Hetzner "DNS Console is moving to the Hetzner Console"
Closed this issue · 17 comments
What provider would you like to see added to NPM?
Hetzner is moving DNS Console to the Hetzner Console.
After migration in Hetzner to Hetzner Console, DNS challenge seems broken because of "zone not found".
[10/19/2025] [7:27:03 PM] [Global ] › ⬤ debug CMD: certbot certonly --config '/etc/letsencrypt.ini' --work-dir "/tmp/letsencrypt-lib" --logs-dir "/tmp/letsencrypt-log" --cert-name 'npm-32' --agree-tos --email 'XXXX' --domains 'XXXX' --authenticator 'dns-hetzner' --dns-hetzner-credentials '/etc/letsencrypt/credentials/credentials-32'
[10/19/2025] [7:27:06 PM] [Global ] › ⬤ debug CMD: /usr/sbin/nginx -t -g "error_log off;"
[10/19/2025] [7:27:06 PM] [Nginx ] › ℹ info Reloading Nginx
[10/19/2025] [7:27:06 PM] [Global ] › ⬤ debug CMD: /usr/sbin/nginx -s reload
[10/19/2025] [7:27:06 PM] [Express ] › ⚠ warning Saving debug log to /tmp/letsencrypt-log/letsencrypt.log
Encountered exception during recovery: certbot_dns_hetzner.hetzner_client._ZoneNotFoundException: Zone port.movtube.de not found in Hetzner account
Zone port.movtube.de not found in Hetzner account
Before:
curl -sS https://dns.hetzner.com/api/v1/zones -H "Auth-API-Token: XXXXX"
{"zones":[],"meta":{"pagination":{"page":0,"per_page":0,"previous_page":0,"next_page":0,"last_page":0,"total_entries":0}},"error":{"message":"zone not found","code":404}}
After the migration
curl -H "Authorization: Bearer XXXXX" \
"https://api.hetzner.cloud/v1/zones"
{
"meta": {
"pagination": {
"last_page": 1,
"next_page": null,
"page": 1,
"per_page": 25,
"previous_page": null,
"total_entries": 1
}
},
"zones": [
{
The DNS API can no longer be used for the zone after migration. If you use third-party integrations, please first ensure that they support the new Cloud API.
So here is my request to impement the new API.
Supposedly, DNS multi can already do this, but it doesn't work with the plugin via NPM or certbot :-(
Supposedly, DNS multi can already do this, but it doesn't work with the plugin via NPM or certbot :-(
DNSmulti on NPM v2.12.6 worked for me without issues for Hetzner Cloud DNS (with a Read Write API Key)
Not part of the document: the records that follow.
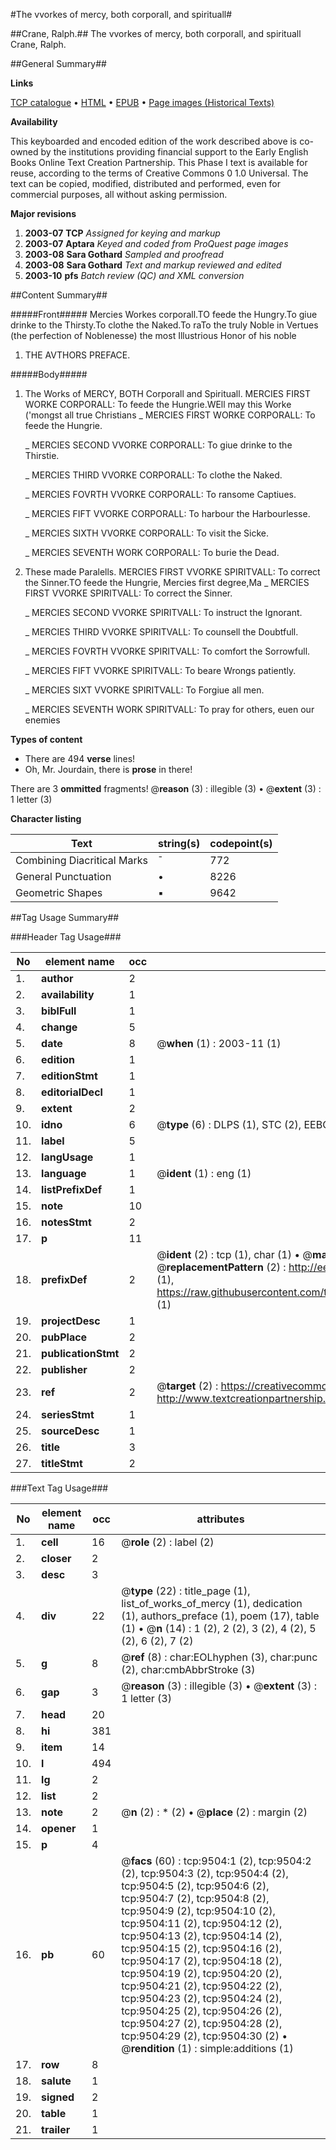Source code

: #The vvorkes of mercy, both corporall, and spirituall#

##Crane, Ralph.##
The vvorkes of mercy, both corporall, and spirituall
Crane, Ralph.

##General Summary##

**Links**

[TCP catalogue](http://www.ota.ox.ac.uk/tcp/)  • 
[HTML](http://tei.it.ox.ac.uk/tcp/Texts-HTML/free/A19/A19556.html)  • 
[EPUB](http://tei.it.ox.ac.uk/tcp/Texts-EPUB/free/A19/A19556.epub) • 
[Page images (Historical Texts)](https://data.historicaltexts.jisc.ac.uk/view?pubId=eebo-99844671e&pageId=eebo-99844671e-9504-1)

**Availability**

This keyboarded and encoded edition of the
	       work described above is co-owned by the institutions
	       providing financial support to the Early English Books
	       Online Text Creation Partnership. This Phase I text is
	       available for reuse, according to the terms of Creative
	       Commons 0 1.0 Universal. The text can be copied,
	       modified, distributed and performed, even for
	       commercial purposes, all without asking permission.

**Major revisions**

1. __2003-07__ __TCP__ *Assigned for keying and markup*
1. __2003-07__ __Aptara__ *Keyed and coded from ProQuest page images*
1. __2003-08__ __Sara Gothard__ *Sampled and proofread*
1. __2003-08__ __Sara Gothard__ *Text and markup reviewed and edited*
1. __2003-10__ __pfs__ *Batch review (QC) and XML conversion*

##Content Summary##

#####Front#####
Mercies Workes corporall.TO feede the Hungry.To giue drinke to the Thirsty.To clothe the Naked.To raTo the truly Noble in Vertues
(the perfection of Noblenesse)
the most Illustrious Honor of his
noble
1. THE AVTHORS
PREFACE.

#####Body#####

1. The Works of MERCY,
BOTH
Corporall and Spirituall.
MERCIES
FIRST WORKE
CORPORALL: To feede the Hungrie.WEll may this Worke ('mongst all true
Christians
    _ MERCIES
FIRST WORKE
CORPORALL: To feede the Hungrie.

    _ MERCIES
SECOND VVORKE
CORPORALL: To giue drinke to the Thirstie.

    _ MERCIES
THIRD VVORKE
CORPORALL: To clothe the Naked.

    _ MERCIES
FOVRTH VVORKE
CORPORALL: To ransome Captiues.

    _ MERCIES
FIFT VVORKE
CORPORALL: To harbour the Harbourlesse.

    _ MERCIES
SIXTH VVORKE
CORPORALL: To visit the Sicke.

    _ MERCIES
SEVENTH WORK
CORPORALL: To burie the Dead.

1. These made Paralells.
MERCIES
FIRST VVORKE
SPIRITVALL: To correct the Sinner.TO feede the Hungrie, Mercies first degree,Ma
    _ MERCIES
FIRST VVORKE
SPIRITVALL: To correct the Sinner.

    _ MERCIES
SECOND VVORKE
SPIRITVALL: To instruct the Ignorant.

    _ MERCIES
THIRD VVORKE
SPIRITVALL: To counsell the Doubtfull.

    _ MERCIES
FOVRTH VVORKE
SPIRITVALL: To comfort the Sorrowfull.

    _ MERCIES
FIFT VVORKE
SPIRITVALL: To beare Wrongs patiently.

    _ MERCIES
SIXT VVORKE
SPIRITVALL: To Forgiue all men.

    _ MERCIES
SEVENTH WORK
SPIRITVALL: To pray for others, euen our enemies

**Types of content**

  * There are 494 **verse** lines!
  * Oh, Mr. Jourdain, there is **prose** in there!

There are 3 **ommitted** fragments! 
 @__reason__ (3) : illegible (3)  •  @__extent__ (3) : 1 letter (3)

**Character listing**


|Text|string(s)|codepoint(s)|
|---|---|---|
|Combining             Diacritical Marks|̄|772|
|General Punctuation|•|8226|
|Geometric Shapes|▪|9642|

##Tag Usage Summary##

###Header Tag Usage###

|No|element name|occ|attributes|
|---|---|---|---|
|1.|__author__|2||
|2.|__availability__|1||
|3.|__biblFull__|1||
|4.|__change__|5||
|5.|__date__|8| @__when__ (1) : 2003-11 (1)|
|6.|__edition__|1||
|7.|__editionStmt__|1||
|8.|__editorialDecl__|1||
|9.|__extent__|2||
|10.|__idno__|6| @__type__ (6) : DLPS (1), STC (2), EEBO-CITATION (1), PROQUEST (1), VID (1)|
|11.|__label__|5||
|12.|__langUsage__|1||
|13.|__language__|1| @__ident__ (1) : eng (1)|
|14.|__listPrefixDef__|1||
|15.|__note__|10||
|16.|__notesStmt__|2||
|17.|__p__|11||
|18.|__prefixDef__|2| @__ident__ (2) : tcp (1), char (1)  •  @__matchPattern__ (2) : ([0-9\-]+):([0-9IVX]+) (1), (.+) (1)  •  @__replacementPattern__ (2) : http://eebo.chadwyck.com/downloadtiff?vid=$1&page=$2 (1), https://raw.githubusercontent.com/textcreationpartnership/Texts/master/tcpchars.xml#$1 (1)|
|19.|__projectDesc__|1||
|20.|__pubPlace__|2||
|21.|__publicationStmt__|2||
|22.|__publisher__|2||
|23.|__ref__|2| @__target__ (2) : https://creativecommons.org/publicdomain/zero/1.0/ (1), http://www.textcreationpartnership.org/docs/. (1)|
|24.|__seriesStmt__|1||
|25.|__sourceDesc__|1||
|26.|__title__|3||
|27.|__titleStmt__|2||


###Text Tag Usage###

|No|element name|occ|attributes|
|---|---|---|---|
|1.|__cell__|16| @__role__ (2) : label (2)|
|2.|__closer__|2||
|3.|__desc__|3||
|4.|__div__|22| @__type__ (22) : title_page (1), list_of_works_of_mercy (1), dedication (1), authors_preface (1), poem (17), table (1)  •  @__n__ (14) : 1 (2), 2 (2), 3 (2), 4 (2), 5 (2), 6 (2), 7 (2)|
|5.|__g__|8| @__ref__ (8) : char:EOLhyphen (3), char:punc (2), char:cmbAbbrStroke (3)|
|6.|__gap__|3| @__reason__ (3) : illegible (3)  •  @__extent__ (3) : 1 letter (3)|
|7.|__head__|20||
|8.|__hi__|381||
|9.|__item__|14||
|10.|__l__|494||
|11.|__lg__|2||
|12.|__list__|2||
|13.|__note__|2| @__n__ (2) : * (2)  •  @__place__ (2) : margin (2)|
|14.|__opener__|1||
|15.|__p__|4||
|16.|__pb__|60| @__facs__ (60) : tcp:9504:1 (2), tcp:9504:2 (2), tcp:9504:3 (2), tcp:9504:4 (2), tcp:9504:5 (2), tcp:9504:6 (2), tcp:9504:7 (2), tcp:9504:8 (2), tcp:9504:9 (2), tcp:9504:10 (2), tcp:9504:11 (2), tcp:9504:12 (2), tcp:9504:13 (2), tcp:9504:14 (2), tcp:9504:15 (2), tcp:9504:16 (2), tcp:9504:17 (2), tcp:9504:18 (2), tcp:9504:19 (2), tcp:9504:20 (2), tcp:9504:21 (2), tcp:9504:22 (2), tcp:9504:23 (2), tcp:9504:24 (2), tcp:9504:25 (2), tcp:9504:26 (2), tcp:9504:27 (2), tcp:9504:28 (2), tcp:9504:29 (2), tcp:9504:30 (2)  •  @__rendition__ (1) : simple:additions (1)|
|17.|__row__|8||
|18.|__salute__|1||
|19.|__signed__|2||
|20.|__table__|1||
|21.|__trailer__|1||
ok how did you updatet the certbot plugin to version 4.27.0 ?
because i got this
[10/23/2025] [9:13:58 AM] [Global ] › ⬤ debug CMD: . /opt/certbot/bin/activate && pip install --no-cache-dir certbot-dns-multi~=4.9 && deactivate
ok how did you updatet the certbot plugin to version 4.27.0 ?
I would guess you would have to recreate the container (I am using the docker version (image: 'jc21/nginx-proxy-manager:latest'))
I am on a new setup though, saw your message and tried it and it just worked.
Okay, I built another complete image because, unfortunately, go is not installed, so I have to do it myself, and yet only certbot-dns-multi is installed, as can be seen here
“dnsmulti”: {
“name”: “DnsMulti”,
“package_name”: “certbot-dns-multi”,
“package_name”: “certbot-dns-multi”,
“version”: “~=4.9”,
“dependencies”: “”,
“credentials”: “# See https://go-acme.github.io/lego/dns/#dns-providers for list of providers and their settings\n# Example provider configuration for DreamHost\n# dns_multi_provider = dreamhost\n# DREAMHOST_API_KEY = ABCDEFG1234”,
“full_plugin_name”: “dns-multi”
},
What am I doing wrong?
I have pulled a new image (latest), but it doesnt work to pull a certicate from letsencrypt
errorlog from npm:
`CommandError: Saving debug log to /tmp/letsencrypt-log/letsencrypt.log
Encountered exception during recovery: certbot.errors.PluginError: Malformed authorization or invalid API token
Malformed authorization or invalid API token
Ask for help or search for solutions at https://community.letsencrypt.org. See the logfile /tmp/letsencrypt-log/letsencrypt.log or re-run Certbot with -v for more details.
at /app/lib/utils.js:16:13
at ChildProcess.exithandler (node:child_process:430:5)
at ChildProcess.emit (node:events:524:28)
at maybeClose (node:internal/child_process:1104:16)
at ChildProcess._handle.onexit (node:internal/child_process:304:5)`
ok how did you updatet the certbot plugin to version 4.27.0 ?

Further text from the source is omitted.